**TASK REQUIREMENTS:**
Report every line of the records below that contains the word "those".

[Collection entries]

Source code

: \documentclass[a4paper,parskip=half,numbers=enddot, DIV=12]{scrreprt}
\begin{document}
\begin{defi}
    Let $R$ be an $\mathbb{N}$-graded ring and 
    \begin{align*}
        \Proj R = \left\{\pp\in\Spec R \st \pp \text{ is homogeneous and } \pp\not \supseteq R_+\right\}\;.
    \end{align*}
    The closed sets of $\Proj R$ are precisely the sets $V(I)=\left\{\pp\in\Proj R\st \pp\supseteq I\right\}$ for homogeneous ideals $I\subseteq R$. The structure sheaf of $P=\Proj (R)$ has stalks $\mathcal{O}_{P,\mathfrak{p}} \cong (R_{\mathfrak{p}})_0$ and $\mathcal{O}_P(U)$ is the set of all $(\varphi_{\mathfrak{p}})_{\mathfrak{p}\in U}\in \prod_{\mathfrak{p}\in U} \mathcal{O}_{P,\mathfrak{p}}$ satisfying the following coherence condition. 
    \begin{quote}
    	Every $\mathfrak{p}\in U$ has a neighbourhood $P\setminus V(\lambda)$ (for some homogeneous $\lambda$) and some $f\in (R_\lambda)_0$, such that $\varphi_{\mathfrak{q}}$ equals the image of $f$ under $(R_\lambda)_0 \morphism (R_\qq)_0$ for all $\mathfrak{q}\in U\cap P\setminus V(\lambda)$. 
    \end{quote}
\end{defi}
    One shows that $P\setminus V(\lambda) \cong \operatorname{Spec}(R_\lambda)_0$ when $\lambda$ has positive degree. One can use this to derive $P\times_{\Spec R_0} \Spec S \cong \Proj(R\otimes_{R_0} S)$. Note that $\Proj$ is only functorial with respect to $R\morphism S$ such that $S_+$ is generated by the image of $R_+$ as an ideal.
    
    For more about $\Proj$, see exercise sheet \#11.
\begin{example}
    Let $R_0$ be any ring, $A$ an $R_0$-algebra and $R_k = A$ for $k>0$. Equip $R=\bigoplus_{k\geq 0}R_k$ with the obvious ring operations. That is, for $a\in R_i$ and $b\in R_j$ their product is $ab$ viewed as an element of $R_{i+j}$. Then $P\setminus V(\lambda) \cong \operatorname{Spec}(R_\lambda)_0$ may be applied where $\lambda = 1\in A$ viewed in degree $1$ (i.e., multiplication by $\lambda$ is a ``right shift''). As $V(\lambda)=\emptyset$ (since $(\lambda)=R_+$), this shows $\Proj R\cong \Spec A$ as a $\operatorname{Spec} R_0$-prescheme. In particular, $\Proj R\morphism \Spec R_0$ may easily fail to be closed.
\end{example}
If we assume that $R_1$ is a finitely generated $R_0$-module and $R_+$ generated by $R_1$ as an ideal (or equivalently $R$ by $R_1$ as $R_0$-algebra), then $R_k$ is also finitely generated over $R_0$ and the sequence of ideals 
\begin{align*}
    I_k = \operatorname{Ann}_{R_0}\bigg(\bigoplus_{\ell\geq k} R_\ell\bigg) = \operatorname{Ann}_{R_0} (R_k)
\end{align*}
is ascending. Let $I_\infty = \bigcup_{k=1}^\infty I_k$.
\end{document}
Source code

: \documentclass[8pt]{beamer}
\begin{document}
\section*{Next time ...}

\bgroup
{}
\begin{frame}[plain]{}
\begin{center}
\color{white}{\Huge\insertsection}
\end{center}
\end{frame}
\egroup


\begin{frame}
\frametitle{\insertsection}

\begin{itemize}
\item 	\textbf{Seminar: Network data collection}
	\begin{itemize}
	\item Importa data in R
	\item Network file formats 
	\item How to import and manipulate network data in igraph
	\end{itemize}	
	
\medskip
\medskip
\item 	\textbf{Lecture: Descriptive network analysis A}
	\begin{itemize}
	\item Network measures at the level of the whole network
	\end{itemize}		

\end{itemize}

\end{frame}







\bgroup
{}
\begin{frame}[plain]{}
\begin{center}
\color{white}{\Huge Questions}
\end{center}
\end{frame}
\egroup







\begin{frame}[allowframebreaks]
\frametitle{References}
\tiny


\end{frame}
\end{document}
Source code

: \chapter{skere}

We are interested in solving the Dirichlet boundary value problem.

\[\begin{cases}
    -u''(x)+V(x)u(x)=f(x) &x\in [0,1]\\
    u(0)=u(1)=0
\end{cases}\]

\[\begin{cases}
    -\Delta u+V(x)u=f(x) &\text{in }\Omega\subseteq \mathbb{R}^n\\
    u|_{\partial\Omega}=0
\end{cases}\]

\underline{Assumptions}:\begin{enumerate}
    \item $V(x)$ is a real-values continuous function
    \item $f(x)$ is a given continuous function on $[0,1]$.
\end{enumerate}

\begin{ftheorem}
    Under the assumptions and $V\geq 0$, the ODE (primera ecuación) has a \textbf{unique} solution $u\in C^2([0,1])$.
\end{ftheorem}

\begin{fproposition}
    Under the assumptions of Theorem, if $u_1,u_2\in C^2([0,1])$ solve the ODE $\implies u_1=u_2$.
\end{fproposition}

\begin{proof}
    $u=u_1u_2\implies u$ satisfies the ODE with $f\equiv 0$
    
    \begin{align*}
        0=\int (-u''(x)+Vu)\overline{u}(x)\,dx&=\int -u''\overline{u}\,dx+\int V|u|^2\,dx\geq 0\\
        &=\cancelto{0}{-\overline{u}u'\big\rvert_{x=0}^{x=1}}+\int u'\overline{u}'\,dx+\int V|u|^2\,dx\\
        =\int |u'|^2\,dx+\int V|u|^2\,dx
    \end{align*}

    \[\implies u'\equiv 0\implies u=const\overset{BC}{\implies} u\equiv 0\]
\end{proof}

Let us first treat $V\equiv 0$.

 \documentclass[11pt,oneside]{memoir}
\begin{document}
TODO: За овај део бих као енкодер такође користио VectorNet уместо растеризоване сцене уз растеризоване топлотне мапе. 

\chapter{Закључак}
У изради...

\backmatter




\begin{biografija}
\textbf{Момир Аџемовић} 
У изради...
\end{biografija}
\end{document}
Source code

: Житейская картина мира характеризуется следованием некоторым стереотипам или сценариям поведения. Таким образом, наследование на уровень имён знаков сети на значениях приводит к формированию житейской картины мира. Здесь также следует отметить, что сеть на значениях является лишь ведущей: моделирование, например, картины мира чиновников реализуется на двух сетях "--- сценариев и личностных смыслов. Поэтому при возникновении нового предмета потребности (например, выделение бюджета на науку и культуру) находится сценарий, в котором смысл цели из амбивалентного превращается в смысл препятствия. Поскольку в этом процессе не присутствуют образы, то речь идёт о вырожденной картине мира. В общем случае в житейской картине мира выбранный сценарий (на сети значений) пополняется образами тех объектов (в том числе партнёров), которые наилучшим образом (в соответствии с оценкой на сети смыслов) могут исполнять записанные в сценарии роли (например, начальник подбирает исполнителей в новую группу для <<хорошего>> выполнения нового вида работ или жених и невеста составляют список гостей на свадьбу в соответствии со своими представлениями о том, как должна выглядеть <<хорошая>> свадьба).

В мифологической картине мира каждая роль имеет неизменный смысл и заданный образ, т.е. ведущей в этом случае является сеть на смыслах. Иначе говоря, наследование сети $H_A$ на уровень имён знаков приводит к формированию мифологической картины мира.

--

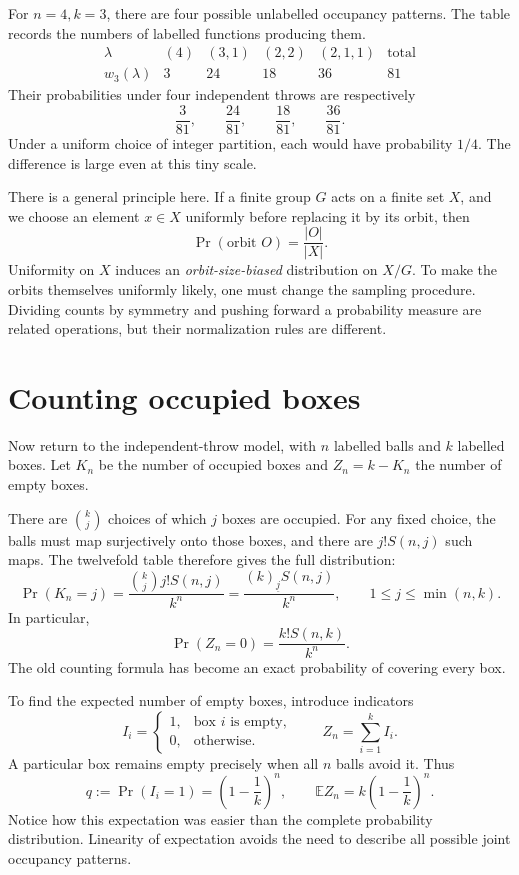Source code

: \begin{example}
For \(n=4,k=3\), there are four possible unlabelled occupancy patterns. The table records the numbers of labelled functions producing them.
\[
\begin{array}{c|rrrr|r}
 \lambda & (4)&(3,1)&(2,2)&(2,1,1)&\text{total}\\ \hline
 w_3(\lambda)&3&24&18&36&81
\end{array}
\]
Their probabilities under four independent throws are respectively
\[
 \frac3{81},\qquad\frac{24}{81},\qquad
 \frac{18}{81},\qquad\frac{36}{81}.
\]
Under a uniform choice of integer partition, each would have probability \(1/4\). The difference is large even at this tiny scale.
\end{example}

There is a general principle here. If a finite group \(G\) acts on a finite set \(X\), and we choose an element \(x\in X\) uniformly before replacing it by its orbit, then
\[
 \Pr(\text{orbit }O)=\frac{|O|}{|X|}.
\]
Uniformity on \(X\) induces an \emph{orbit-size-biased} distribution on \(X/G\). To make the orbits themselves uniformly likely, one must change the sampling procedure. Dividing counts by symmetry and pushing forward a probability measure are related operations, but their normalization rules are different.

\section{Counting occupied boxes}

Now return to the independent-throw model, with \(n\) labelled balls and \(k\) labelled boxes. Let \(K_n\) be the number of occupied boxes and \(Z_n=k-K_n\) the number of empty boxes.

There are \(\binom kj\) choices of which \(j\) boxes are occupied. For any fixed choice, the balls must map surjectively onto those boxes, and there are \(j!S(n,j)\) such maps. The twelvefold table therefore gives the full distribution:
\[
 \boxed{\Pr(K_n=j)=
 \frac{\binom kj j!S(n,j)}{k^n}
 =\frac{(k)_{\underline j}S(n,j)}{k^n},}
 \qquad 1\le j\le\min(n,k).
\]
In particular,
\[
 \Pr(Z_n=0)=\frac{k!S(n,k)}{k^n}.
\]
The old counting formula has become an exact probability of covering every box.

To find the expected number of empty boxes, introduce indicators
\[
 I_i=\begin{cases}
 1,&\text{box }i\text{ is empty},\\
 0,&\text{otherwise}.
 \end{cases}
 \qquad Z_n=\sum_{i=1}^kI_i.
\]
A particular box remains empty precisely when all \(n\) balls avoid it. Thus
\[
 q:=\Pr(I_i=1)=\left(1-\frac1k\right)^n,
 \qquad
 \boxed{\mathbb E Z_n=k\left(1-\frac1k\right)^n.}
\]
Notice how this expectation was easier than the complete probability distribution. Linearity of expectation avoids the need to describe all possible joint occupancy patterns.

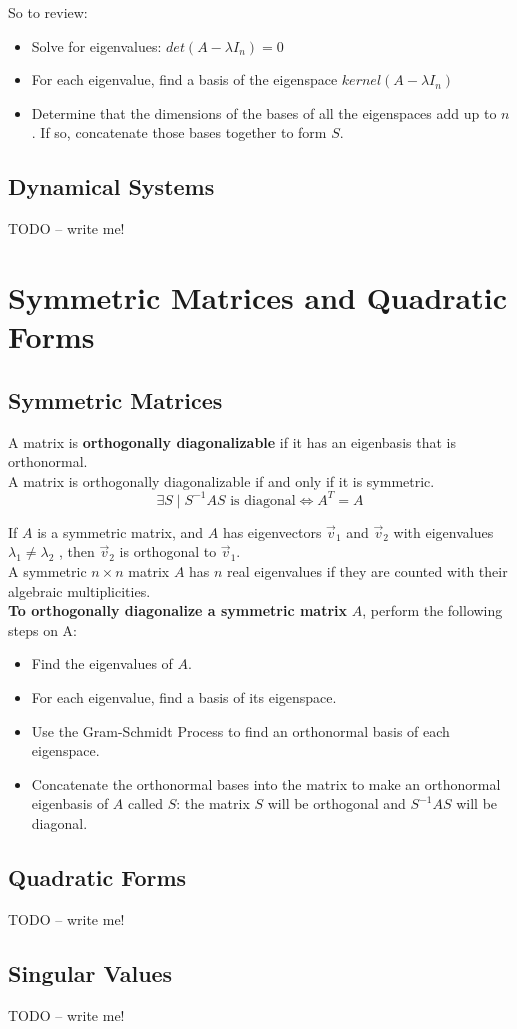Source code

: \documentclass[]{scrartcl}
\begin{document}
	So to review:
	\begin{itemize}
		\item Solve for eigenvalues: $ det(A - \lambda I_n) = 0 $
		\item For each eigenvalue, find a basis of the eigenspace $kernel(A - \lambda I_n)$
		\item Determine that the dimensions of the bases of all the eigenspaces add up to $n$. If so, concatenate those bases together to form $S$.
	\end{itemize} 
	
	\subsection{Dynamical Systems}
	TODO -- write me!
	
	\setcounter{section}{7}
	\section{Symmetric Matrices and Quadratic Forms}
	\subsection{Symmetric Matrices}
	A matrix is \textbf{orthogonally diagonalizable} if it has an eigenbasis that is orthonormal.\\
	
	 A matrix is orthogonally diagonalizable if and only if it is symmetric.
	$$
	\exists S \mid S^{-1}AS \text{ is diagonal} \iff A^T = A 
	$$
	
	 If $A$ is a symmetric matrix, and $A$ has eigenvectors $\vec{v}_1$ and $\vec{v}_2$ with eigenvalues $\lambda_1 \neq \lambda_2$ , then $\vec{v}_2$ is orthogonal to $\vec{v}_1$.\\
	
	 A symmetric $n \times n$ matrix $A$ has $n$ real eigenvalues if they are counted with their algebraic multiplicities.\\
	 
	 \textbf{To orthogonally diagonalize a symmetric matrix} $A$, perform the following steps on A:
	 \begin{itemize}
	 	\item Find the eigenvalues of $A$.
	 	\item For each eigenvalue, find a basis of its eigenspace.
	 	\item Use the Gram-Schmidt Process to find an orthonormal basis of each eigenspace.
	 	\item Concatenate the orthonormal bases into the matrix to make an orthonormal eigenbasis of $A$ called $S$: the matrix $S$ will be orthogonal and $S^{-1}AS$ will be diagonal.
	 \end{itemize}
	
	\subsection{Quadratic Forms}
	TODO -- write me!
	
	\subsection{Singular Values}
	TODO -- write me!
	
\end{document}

...

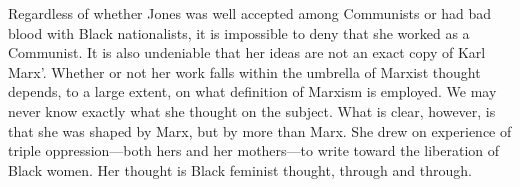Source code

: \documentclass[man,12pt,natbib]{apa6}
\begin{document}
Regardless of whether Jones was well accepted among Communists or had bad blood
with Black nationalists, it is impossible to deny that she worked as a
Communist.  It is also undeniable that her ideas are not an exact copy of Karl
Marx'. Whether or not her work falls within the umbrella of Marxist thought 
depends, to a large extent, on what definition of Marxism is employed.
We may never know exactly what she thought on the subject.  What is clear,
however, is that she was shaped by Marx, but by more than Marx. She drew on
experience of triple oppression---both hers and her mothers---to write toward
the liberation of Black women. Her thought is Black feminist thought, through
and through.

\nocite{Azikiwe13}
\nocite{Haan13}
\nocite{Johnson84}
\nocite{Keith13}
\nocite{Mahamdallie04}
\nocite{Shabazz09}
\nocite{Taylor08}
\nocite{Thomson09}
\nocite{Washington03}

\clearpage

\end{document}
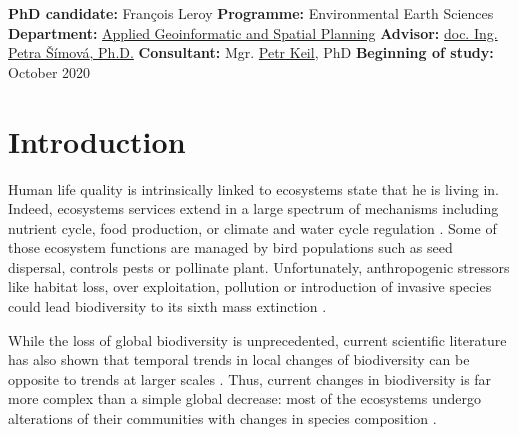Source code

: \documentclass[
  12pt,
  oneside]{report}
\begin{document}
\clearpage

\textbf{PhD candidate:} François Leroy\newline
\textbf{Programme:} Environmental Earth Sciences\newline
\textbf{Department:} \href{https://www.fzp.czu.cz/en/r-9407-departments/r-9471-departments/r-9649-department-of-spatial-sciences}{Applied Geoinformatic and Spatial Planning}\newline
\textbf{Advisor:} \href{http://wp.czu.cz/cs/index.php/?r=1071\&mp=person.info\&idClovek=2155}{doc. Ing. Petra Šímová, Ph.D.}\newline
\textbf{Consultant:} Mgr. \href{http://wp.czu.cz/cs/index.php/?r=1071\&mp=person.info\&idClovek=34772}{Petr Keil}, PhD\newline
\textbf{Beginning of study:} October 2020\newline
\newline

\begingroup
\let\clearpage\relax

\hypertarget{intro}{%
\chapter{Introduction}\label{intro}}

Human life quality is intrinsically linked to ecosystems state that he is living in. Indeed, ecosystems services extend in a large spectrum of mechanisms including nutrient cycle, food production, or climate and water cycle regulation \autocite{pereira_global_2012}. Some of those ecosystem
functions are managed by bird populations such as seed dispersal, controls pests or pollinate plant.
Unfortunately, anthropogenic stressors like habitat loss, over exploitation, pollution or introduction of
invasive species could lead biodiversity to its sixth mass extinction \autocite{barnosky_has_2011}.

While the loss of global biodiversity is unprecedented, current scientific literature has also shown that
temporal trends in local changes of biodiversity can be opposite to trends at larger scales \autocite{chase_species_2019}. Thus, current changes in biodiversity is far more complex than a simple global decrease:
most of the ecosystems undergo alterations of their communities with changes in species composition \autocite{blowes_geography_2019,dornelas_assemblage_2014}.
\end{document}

**WRITTEN RESPONSE:**
There are \(\binom kj\) choices of which \(j\) boxes are occupied. For any fixed choice, the balls must map surjectively onto those boxes, and there are \(j!S(n,j)\) such maps. The twelvefold table therefore gives the full distribution:
		\item Determine that the dimensions of the bases of all the eigenspaces add up to $n$. If so, concatenate those bases together to form $S$.
Human life quality is intrinsically linked to ecosystems state that he is living in. Indeed, ecosystems services extend in a large spectrum of mechanisms including nutrient cycle, food production, or climate and water cycle regulation \autocite{pereira_global_2012}. Some of those ecosystem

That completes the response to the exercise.